REQUIRED WORK:
From start to finish, set down the entries below exactly, leaving out the pictures.

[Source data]

..............................

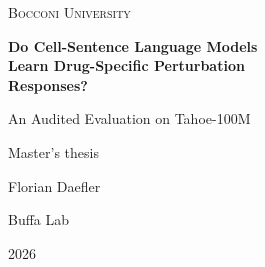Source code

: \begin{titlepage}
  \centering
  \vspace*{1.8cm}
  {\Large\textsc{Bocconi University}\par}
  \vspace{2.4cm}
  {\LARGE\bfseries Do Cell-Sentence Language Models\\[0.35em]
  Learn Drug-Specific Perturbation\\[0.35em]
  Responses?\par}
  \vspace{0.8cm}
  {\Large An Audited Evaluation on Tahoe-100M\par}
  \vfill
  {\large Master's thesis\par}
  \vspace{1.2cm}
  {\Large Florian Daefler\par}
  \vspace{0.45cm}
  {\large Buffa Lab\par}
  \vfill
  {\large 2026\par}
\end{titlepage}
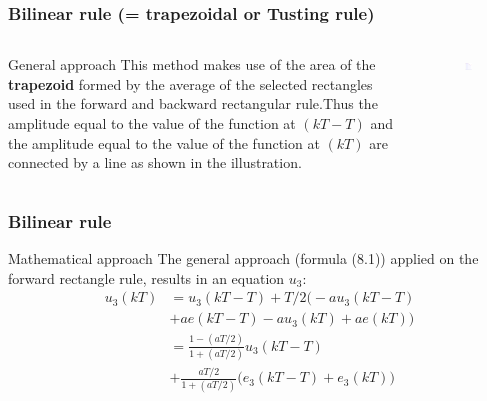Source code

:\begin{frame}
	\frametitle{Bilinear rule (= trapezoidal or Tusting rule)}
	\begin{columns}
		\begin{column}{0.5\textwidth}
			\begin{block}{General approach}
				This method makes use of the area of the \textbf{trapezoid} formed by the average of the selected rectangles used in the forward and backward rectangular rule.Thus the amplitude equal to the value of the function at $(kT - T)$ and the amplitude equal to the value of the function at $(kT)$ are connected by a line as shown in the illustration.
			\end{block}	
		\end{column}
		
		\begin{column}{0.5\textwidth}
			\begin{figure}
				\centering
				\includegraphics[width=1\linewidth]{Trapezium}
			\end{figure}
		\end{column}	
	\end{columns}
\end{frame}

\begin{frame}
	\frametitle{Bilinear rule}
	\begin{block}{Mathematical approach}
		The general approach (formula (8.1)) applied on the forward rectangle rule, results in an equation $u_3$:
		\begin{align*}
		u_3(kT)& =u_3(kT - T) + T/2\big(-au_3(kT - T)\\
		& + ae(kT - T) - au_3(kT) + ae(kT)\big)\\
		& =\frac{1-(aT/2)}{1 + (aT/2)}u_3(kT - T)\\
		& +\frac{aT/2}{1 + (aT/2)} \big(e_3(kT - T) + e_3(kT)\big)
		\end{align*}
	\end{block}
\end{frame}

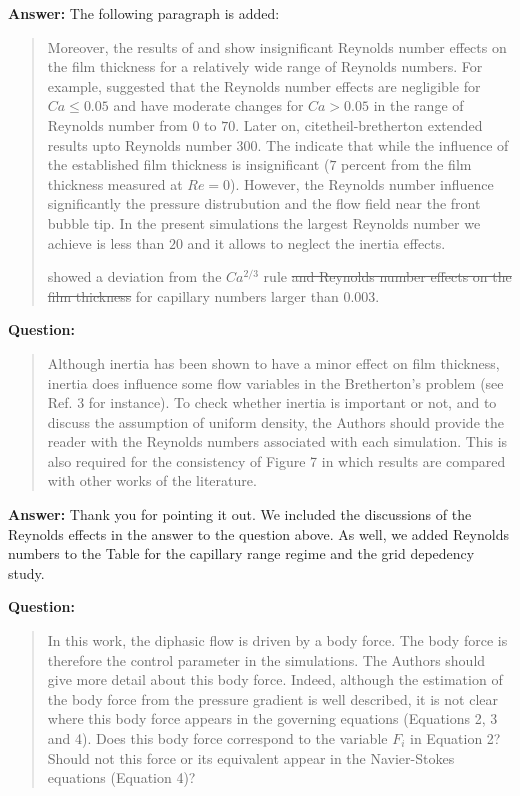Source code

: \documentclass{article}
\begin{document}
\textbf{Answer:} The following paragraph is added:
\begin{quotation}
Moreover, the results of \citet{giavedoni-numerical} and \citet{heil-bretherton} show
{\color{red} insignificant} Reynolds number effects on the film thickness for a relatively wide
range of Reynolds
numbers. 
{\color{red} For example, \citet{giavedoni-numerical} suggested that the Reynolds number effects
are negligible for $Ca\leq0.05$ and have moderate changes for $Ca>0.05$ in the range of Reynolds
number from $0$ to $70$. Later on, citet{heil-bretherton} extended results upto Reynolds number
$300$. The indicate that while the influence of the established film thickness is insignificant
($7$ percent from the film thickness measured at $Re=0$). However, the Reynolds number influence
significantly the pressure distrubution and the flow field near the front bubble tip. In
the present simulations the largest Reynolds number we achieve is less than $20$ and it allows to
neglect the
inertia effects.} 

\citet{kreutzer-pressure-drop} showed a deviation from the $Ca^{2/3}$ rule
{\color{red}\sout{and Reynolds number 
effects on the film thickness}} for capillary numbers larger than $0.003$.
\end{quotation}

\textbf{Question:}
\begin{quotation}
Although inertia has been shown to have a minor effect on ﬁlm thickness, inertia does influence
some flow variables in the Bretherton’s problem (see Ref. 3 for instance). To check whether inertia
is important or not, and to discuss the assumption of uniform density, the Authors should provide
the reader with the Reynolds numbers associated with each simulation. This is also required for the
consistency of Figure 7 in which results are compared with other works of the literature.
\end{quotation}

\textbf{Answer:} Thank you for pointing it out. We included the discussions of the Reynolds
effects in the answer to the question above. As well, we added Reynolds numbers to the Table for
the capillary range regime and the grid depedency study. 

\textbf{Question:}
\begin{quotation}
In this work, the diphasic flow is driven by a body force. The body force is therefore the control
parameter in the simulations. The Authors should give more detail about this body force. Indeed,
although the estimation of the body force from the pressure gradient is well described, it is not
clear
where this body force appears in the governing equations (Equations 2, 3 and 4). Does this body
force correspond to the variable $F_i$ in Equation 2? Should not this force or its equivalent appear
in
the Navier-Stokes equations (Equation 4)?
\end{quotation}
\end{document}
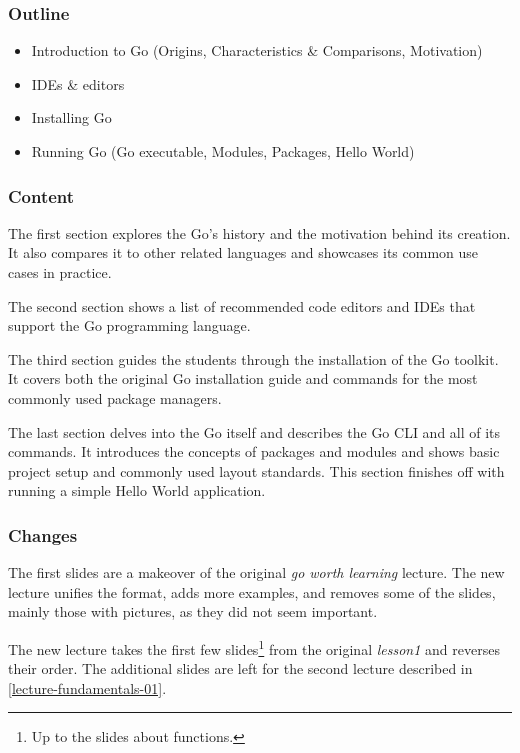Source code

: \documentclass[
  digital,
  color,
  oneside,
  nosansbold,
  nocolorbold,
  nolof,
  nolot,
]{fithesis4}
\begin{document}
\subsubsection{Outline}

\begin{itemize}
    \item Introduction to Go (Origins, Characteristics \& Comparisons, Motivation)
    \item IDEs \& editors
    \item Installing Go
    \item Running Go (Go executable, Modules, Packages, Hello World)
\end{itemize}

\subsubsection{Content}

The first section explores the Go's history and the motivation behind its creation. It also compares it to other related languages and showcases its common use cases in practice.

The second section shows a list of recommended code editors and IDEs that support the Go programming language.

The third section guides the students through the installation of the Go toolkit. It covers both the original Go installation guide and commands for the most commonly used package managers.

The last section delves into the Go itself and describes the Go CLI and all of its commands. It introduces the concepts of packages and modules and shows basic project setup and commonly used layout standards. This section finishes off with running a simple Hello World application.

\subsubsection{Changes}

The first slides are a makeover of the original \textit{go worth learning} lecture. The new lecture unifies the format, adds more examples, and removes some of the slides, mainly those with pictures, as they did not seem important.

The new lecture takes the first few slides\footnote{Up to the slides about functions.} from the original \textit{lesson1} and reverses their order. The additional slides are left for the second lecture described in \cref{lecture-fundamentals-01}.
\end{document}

..............................

TASK RESPONSE:
Source code

: \begin{titlepage}
  \centering
  \vspace*{1.8cm}
  {\Large\textsc{Bocconi University}\par}
  \vspace{2.4cm}
  {\LARGE\bfseries Do Cell-Sentence Language Models\\[0.35em]
  Learn Drug-Specific Perturbation\\[0.35em]
  Responses?\par}
  \vspace{0.8cm}
  {\Large An Audited Evaluation on Tahoe-100M\par}
  \vfill
  {\large Master's thesis\par}
  \vspace{1.2cm}
  {\Large Florian Daefler\par}
  \vspace{0.45cm}
  {\large Buffa Lab\par}
  \vfill
  {\large 2026\par}
\end{titlepage}
Source code

:\begin{frame}
	\frametitle{Bilinear rule (= trapezoidal or Tusting rule)}
	\begin{columns}
		\begin{column}{0.5\textwidth}
			\begin{block}{General approach}
				This method makes use of the area of the \textbf{trapezoid} formed by the average of the selected rectangles used in the forward and backward rectangular rule.Thus the amplitude equal to the value of the function at $(kT - T)$ and the amplitude equal to the value of the function at $(kT)$ are connected by a line as shown in the illustration.
			\end{block}	
		\end{column}
		
		\begin{column}{0.5\textwidth}
			\begin{figure}
				\centering
				\includegraphics[width=1\linewidth]{Trapezium}
			\end{figure}
		\end{column}	
	\end{columns}
\end{frame}

\begin{frame}
	\frametitle{Bilinear rule}
	\begin{block}{Mathematical approach}
		The general approach (formula (8.1)) applied on the forward rectangle rule, results in an equation $u_3$:
		\begin{align*}
		u_3(kT)& =u_3(kT - T) + T/2\big(-au_3(kT - T)\\
		& + ae(kT - T) - au_3(kT) + ae(kT)\big)\\
		& =\frac{1-(aT/2)}{1 + (aT/2)}u_3(kT - T)\\
		& +\frac{aT/2}{1 + (aT/2)} \big(e_3(kT - T) + e_3(kT)\big)
		\end{align*}
	\end{block}
\end{frame}

Source code

: \documentclass{article}
\begin{document}
\textbf{Answer:} The following paragraph is added:
\begin{quotation}
Moreover, the results of \citet{giavedoni-numerical} and \citet{heil-bretherton} show
{\color{red} insignificant} Reynolds number effects on the film thickness for a relatively wide
range of Reynolds
numbers. 
{\color{red} For example, \citet{giavedoni-numerical} suggested that the Reynolds number effects
are negligible for $Ca\leq0.05$ and have moderate changes for $Ca>0.05$ in the range of Reynolds
number from $0$ to $70$. Later on, citet{heil-bretherton} extended results upto Reynolds number
$300$. The indicate that while the influence of the established film thickness is insignificant
($7$ percent from the film thickness measured at $Re=0$). However, the Reynolds number influence
significantly the pressure distrubution and the flow field near the front bubble tip. In
the present simulations the largest Reynolds number we achieve is less than $20$ and it allows to
neglect the
inertia effects.} 

\citet{kreutzer-pressure-drop} showed a deviation from the $Ca^{2/3}$ rule
{\color{red}\sout{and Reynolds number 
effects on the film thickness}} for capillary numbers larger than $0.003$.
\end{quotation}

\textbf{Question:}
\begin{quotation}
Although inertia has been shown to have a minor effect on ﬁlm thickness, inertia does influence
some flow variables in the Bretherton’s problem (see Ref. 3 for instance). To check whether inertia
is important or not, and to discuss the assumption of uniform density, the Authors should provide
the reader with the Reynolds numbers associated with each simulation. This is also required for the
consistency of Figure 7 in which results are compared with other works of the literature.
\end{quotation}

\textbf{Answer:} Thank you for pointing it out. We included the discussions of the Reynolds
effects in the answer to the question above. As well, we added Reynolds numbers to the Table for
the capillary range regime and the grid depedency study. 

\textbf{Question:}
\begin{quotation}
In this work, the diphasic flow is driven by a body force. The body force is therefore the control
parameter in the simulations. The Authors should give more detail about this body force. Indeed,
although the estimation of the body force from the pressure gradient is well described, it is not
clear
where this body force appears in the governing equations (Equations 2, 3 and 4). Does this body
force correspond to the variable $F_i$ in Equation 2? Should not this force or its equivalent appear
in
the Navier-Stokes equations (Equation 4)?
\end{quotation}
\end{document}
Source code

: \documentclass[
  digital,
  color,
  oneside,
  nosansbold,
  nocolorbold,
  nolof,
  nolot,
]{fithesis4}
\begin{document}
\subsubsection{Outline}

\begin{itemize}
    \item Introduction to Go (Origins, Characteristics \& Comparisons, Motivation)
    \item IDEs \& editors
    \item Installing Go
    \item Running Go (Go executable, Modules, Packages, Hello World)
\end{itemize}

\subsubsection{Content}

The first section explores the Go's history and the motivation behind its creation. It also compares it to other related languages and showcases its common use cases in practice.

The second section shows a list of recommended code editors and IDEs that support the Go programming language.

The third section guides the students through the installation of the Go toolkit. It covers both the original Go installation guide and commands for the most commonly used package managers.

The last section delves into the Go itself and describes the Go CLI and all of its commands. It introduces the concepts of packages and modules and shows basic project setup and commonly used layout standards. This section finishes off with running a simple Hello World application.

\subsubsection{Changes}

The first slides are a makeover of the original \textit{go worth learning} lecture. The new lecture unifies the format, adds more examples, and removes some of the slides, mainly those with pictures, as they did not seem important.

The new lecture takes the first few slides\footnote{Up to the slides about functions.} from the original \textit{lesson1} and reverses their order. The additional slides are left for the second lecture described in \cref{lecture-fundamentals-01}.
\end{document}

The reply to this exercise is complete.